● **Task to complete**
The lines below, from the one holding "## Projekt 1" through the one holding "for k, v := range", are to be restated word for word, with all images left out.

--------

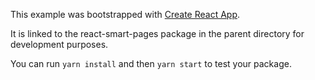This example was bootstrapped with [Create React App](https://github.com/facebook/create-react-app).

It is linked to the react-smart-pages package in the parent directory for development purposes.

You can run `yarn install` and then `yarn start` to test your package.
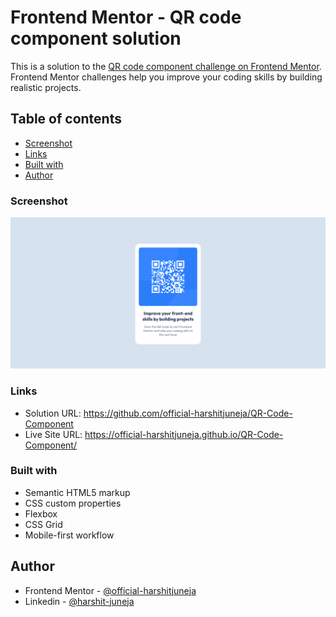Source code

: # Frontend Mentor - QR code component solution

This is a solution to the [QR code component challenge on Frontend Mentor](https://www.frontendmentor.io/challenges/qr-code-component-iux_sIO_H). Frontend Mentor challenges help you improve your coding skills by building realistic projects. 

## Table of contents

  - [Screenshot](#screenshot)
  - [Links](#links)
  - [Built with](#built-with)
- [Author](#author)

### Screenshot

![](Images-&-icons/Project-preview.png)

### Links

- Solution URL: https://github.com/official-harshitjuneja/QR-Code-Component
- Live Site URL: https://official-harshitjuneja.github.io/QR-Code-Component/

### Built with

- Semantic HTML5 markup
- CSS custom properties
- Flexbox
- CSS Grid
- Mobile-first workflow

## Author

- Frontend Mentor - [@official-harshitjuneja](https://www.frontendmentor.io/profile/official-harshitjuneja)
- Linkedin - [@harshit-juneja](https://linkedin.com/in/harshit-juneja)
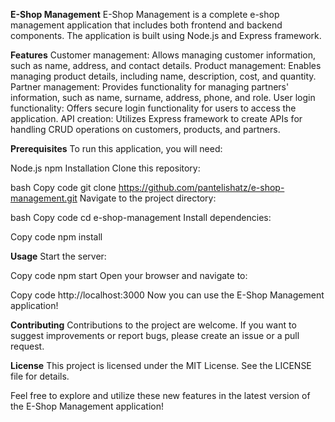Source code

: **E-Shop Management**
E-Shop Management is a complete e-shop management application that includes both frontend and backend components. The application is built using Node.js and Express framework.

**Features**
Customer management: Allows managing customer information, such as name, address, and contact details.
Product management: Enables managing product details, including name, description, cost, and quantity.
Partner management: Provides functionality for managing partners' information, such as name, surname, address, phone, and role.
User login functionality: Offers secure login functionality for users to access the application.
API creation: Utilizes Express framework to create APIs for handling CRUD operations on customers, products, and partners.

**Prerequisites**
To run this application, you will need:

Node.js
npm
Installation
Clone this repository:

bash
Copy code
git clone https://github.com/pantelishatz/e-shop-management.git
Navigate to the project directory:

bash
Copy code
cd e-shop-management
Install dependencies:

Copy code
npm install

**Usage**
Start the server:


Copy code
npm start
Open your browser and navigate to:


Copy code
http://localhost:3000
Now you can use the E-Shop Management application!

**Contributing**
Contributions to the project are welcome. If you want to suggest improvements or report bugs, please create an issue or a pull request.

**License**
This project is licensed under the MIT License. See the LICENSE file for details.

Feel free to explore and utilize these new features in the latest version of the E-Shop Management application!
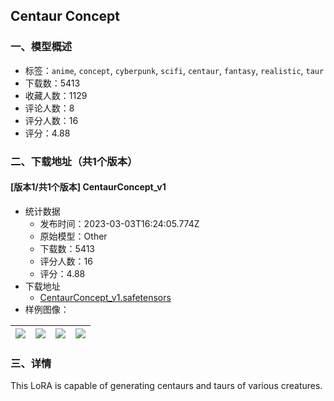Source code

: ## Centaur Concept
### 一、模型概述

- 标签：`anime`, `concept`, `cyberpunk`, `scifi`, `centaur`, `fantasy`, `realistic`, `taur`
- 下载数：5413
- 收藏人数：1129
- 评论人数：8
- 评分人数：16
- 评分：4.88

### 二、下载地址（共1个版本）

#### [版本1/共1个版本] CentaurConcept_v1

- 统计数据
  - 发布时间：2023-03-03T16:24:05.774Z
  - 原始模型：Other
  - 下载数：5413
  - 评分人数：16
  - 评分：4.88
- 下载地址
  - [CentaurConcept_v1.safetensors](https://civitai.com/api/download/models/12839)
- 样例图像：

| <img src="https://image.civitai.com/xG1nkqKTMzGDvpLrqFT7WA/92141093-b0b0-49a2-3078-8833cb992900/width=450/177468.jpeg" /> | <img src="https://image.civitai.com/xG1nkqKTMzGDvpLrqFT7WA/fb35a159-6ac2-489e-e9cc-55a4b3fc8800/width=450/124186.jpeg" /> | <img src="https://image.civitai.com/xG1nkqKTMzGDvpLrqFT7WA/d18bf698-0acc-4da9-2352-506f5550b400/width=450/124179.jpeg" /> | <img src="https://image.civitai.com/xG1nkqKTMzGDvpLrqFT7WA/ac438450-5101-4151-a399-a58700dbfd00/width=450/124177.jpeg" /> |
| ---- | ---- | ---- | ---- |


### 三、详情
<p>This LoRA is capable of generating centaurs and taurs of various creatures.<br /><br /></p>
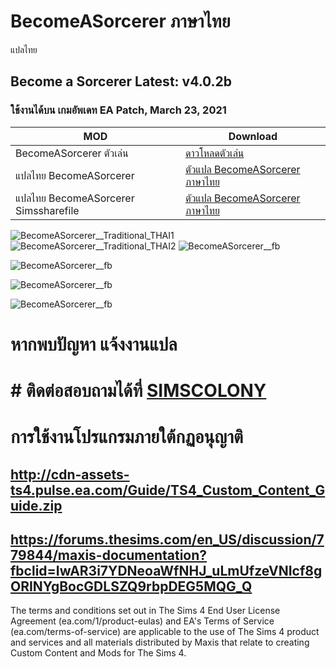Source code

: # BecomeASorcerer ภาษาไทย
แปลไทย


## Become a Sorcerer  Latest: v4.0.2b
### ใช้งานได้บน เกมอัพเดท EA Patch, March 23, 2021


| MOD   | Download |
| ------------- | ------------- |
|BecomeASorcerer ตัวเล่น|[ดาวโหลดตัวเล่น](https://triplis.github.io/mods/sorcerer.html)|
|แปลไทย BecomeASorcerer|[ตัวแปล BecomeASorcerer ภาษาไทย]()|
|แปลไทย BecomeASorcerer Simssharefile |[ตัวแปล BecomeASorcerer ภาษาไทย]()|

![BecomeASorcerer__Traditional_THAI1](https://i.ytimg.com/vi/11zOPO44-8A/maxresdefault.jpg)
![BecomeASorcerer__Traditional_THAI2](http://thumbs.modthesims2.com/img/9/2/9/0/4/2/1/MTS_Triplis-1725232-banner-1.jpg)
![BecomeASorcerer__fb](https://scontent.fbkk10-1.fna.fbcdn.net/v/t31.18172-8/27710181_870936963067708_4172465151105924559_o.jpg?_nc_cat=105&ccb=1-3&_nc_sid=730e14&_nc_eui2=AeFJGs5vPbeGdObajGj5xznbNOY_9pUlbOM05j_2lSVs49-zEejOUibO0rcTPy3DU8M&_nc_ohc=4outRnEDlKgAX-i6_9k&_nc_ht=scontent.fbkk10-1.fna&oh=c07d682ef0e7d74388a35e6d3d655d88&oe=60D801BC)

![BecomeASorcerer__fb](https://scontent.fbkk10-1.fna.fbcdn.net/v/t1.18169-9/27751611_870936983067706_4496250766968572850_n.jpg?_nc_cat=101&ccb=1-3&_nc_sid=730e14&_nc_eui2=AeEnCwJtY3QJ6A11KPhDqTOgu8o1gRlV5AC7yjWBGVXkADlcNR8HBw9elPvZObP0Cdw&_nc_ohc=b-ueABsimkAAX8uDvtr&_nc_ht=scontent.fbkk10-1.fna&oh=6ad624a60ae99b5ab3fe2bfa9ba456f5&oe=60D842FB)

![BecomeASorcerer__fb](https://scontent.fbkk10-1.fna.fbcdn.net/v/t1.18169-9/27752464_870937056401032_5685584871932308140_n.jpg?_nc_cat=109&ccb=1-3&_nc_sid=730e14&_nc_eui2=AeH4YOW2RVlLzZ63luLrgO4TcEu9jjFEZ8xwS72OMURnzK3yGA7jZHmybNVzjoIVby0&_nc_ohc=c4OxEQ3ZIaIAX-kkanz&_nc_ht=scontent.fbkk10-1.fna&oh=08b85f5e23bb7eb7d8663f443c47453f&oe=60D78C4E)

![BecomeASorcerer__fb](https://scontent.fbkk10-1.fna.fbcdn.net/v/t1.18169-9/27540723_870937073067697_5719008184739086444_n.jpg?_nc_cat=108&ccb=1-3&_nc_sid=730e14&_nc_eui2=AeEOF9bXpJXpVPUbaabEUEeN_Wj-DDKi9_f9aP4MMqL391cgjg2q8KxYp1hx7OZd6sc&_nc_ohc=wQ4dAEE8ExoAX9aXZ5w&_nc_ht=scontent.fbkk10-1.fna&oh=19e6903901c035924eb993fcf76b7aad&oe=60D76D6D)


# หากพบปัญหา แจ้งงานแปล
# # ติดต่อสอบถามได้ที่ [SIMSCOLONY](https://www.facebook.com/SimsColony/)


# การใช้งานโปรแกรมภายใต้กฏอนุญาติ 
## http://cdn-assets-ts4.pulse.ea.com/Guide/TS4_Custom_Content_Guide.zip
## https://forums.thesims.com/en_US/discussion/779844/maxis-documentation?fbclid=IwAR3i7YDNeoaWfNHJ_uLmUfzeVNIcf8gORINYgBocGDLSZQ9rbpDEG5MQG_Q

The terms and conditions set out in The Sims 4 End User License Agreement (ea.com/1/product-eulas) and EA's Terms of Service (ea.com/terms-of-service) are applicable to the use of The Sims 4 product and services and all materials distributed by Maxis that relate to creating Custom Content and Mods for The Sims 4.

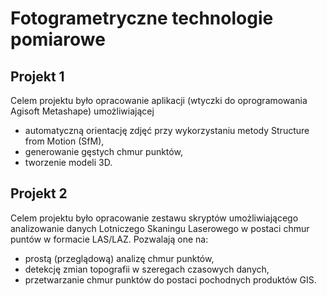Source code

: # Fotogrametryczne technologie pomiarowe

## Projekt 1
Celem projektu było opracowanie aplikacji (wtyczki do oprogramowania Agisoft Metashape) umożliwiającej
- automatyczną orientację zdjęć przy wykorzystaniu metody Structure from Motion (SfM),
- generowanie gęstych chmur punktów,
- tworzenie modeli 3D.

## Projekt 2
Celem projektu było opracowanie zestawu skryptów umożliwiającego analizowanie danych Lotniczego Skaningu Laserowego w postaci chmur puntów w formacie LAS/LAZ.
Pozwalają one na:
- prostą (przeglądową) analizę chmur punktów,
- detekcję zmian topografii w szeregach czasowych danych,
- przetwarzanie chmur punktów do postaci pochodnych produktów GIS.
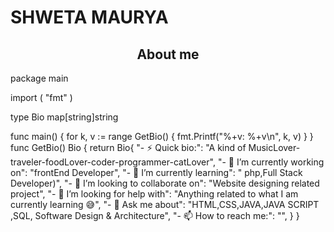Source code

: # SHWETA MAURYA
<h2 align="center">About me</h2>
package main

import (
	"fmt"
)

type Bio map[string]string

func main() {
	for k, v := range GetBio() {
		fmt.Printf("%+v: %+v\n", k, v)
	}
}
func GetBio() Bio {
	return Bio{
		"- ⚡ Quick bio:":                    "A kind of MusicLover-traveler-foodLover-coder-programmer-catLover",
		"- 🔭 I’m currently working on":      "frontEnd Developer",
		"- 🌱 I’m currently learning":        " php,Full Stack Developer)",
		"- 👯 I’m looking to collaborate on": "Website designing related project",
		"- 🤔 I’m looking for help with":     "Anything related to what I am currently learning 😅",
		"- 💬 Ask me about":                  "HTML,CSS,JAVA,JAVA SCRIPT ,SQL, Software Design & Architecture",
		"- 📫 How to reach me:":              "",
	}
}
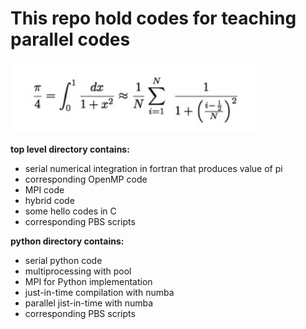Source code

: 
# This repo hold codes for teaching parallel codes

![underlying math](unit_circle_integration.png)

**top level directory contains:**

- serial numerical integration in fortran that produces value of pi
- corresponding OpenMP code
- MPI code
- hybrid code
- some hello codes in C
- corresponding PBS scripts

**python directory contains:**
- serial python code
- multiprocessing with pool
- MPI for Python implementation
- just-in-time compilation with numba
- parallel jist-in-time with numba
- corresponding PBS scripts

--------

● **Solution to the exercise**
## Projekt 1
Celem projektu było opracowanie aplikacji (wtyczki do oprogramowania Agisoft Metashape) umożliwiającej
- automatyczną orientację zdjęć przy wykorzystaniu metody Structure from Motion (SfM),
- generowanie gęstych chmur punktów,
- tworzenie modeli 3D.

## Projekt 2
Celem projektu było opracowanie zestawu skryptów umożliwiającego analizowanie danych Lotniczego Skaningu Laserowego w postaci chmur puntów w formacie LAS/LAZ.
Pozwalają one na:
- prostą (przeglądową) analizę chmur punktów,
- detekcję zmian topografii w szeregach czasowych danych,
- przetwarzanie chmur punktów do postaci pochodnych produktów GIS.
Source code

: # SHWETA MAURYA
<h2 align="center">About me</h2>
package main

import (
	"fmt"
)

type Bio map[string]string

func main() {
	for k, v := range GetBio() {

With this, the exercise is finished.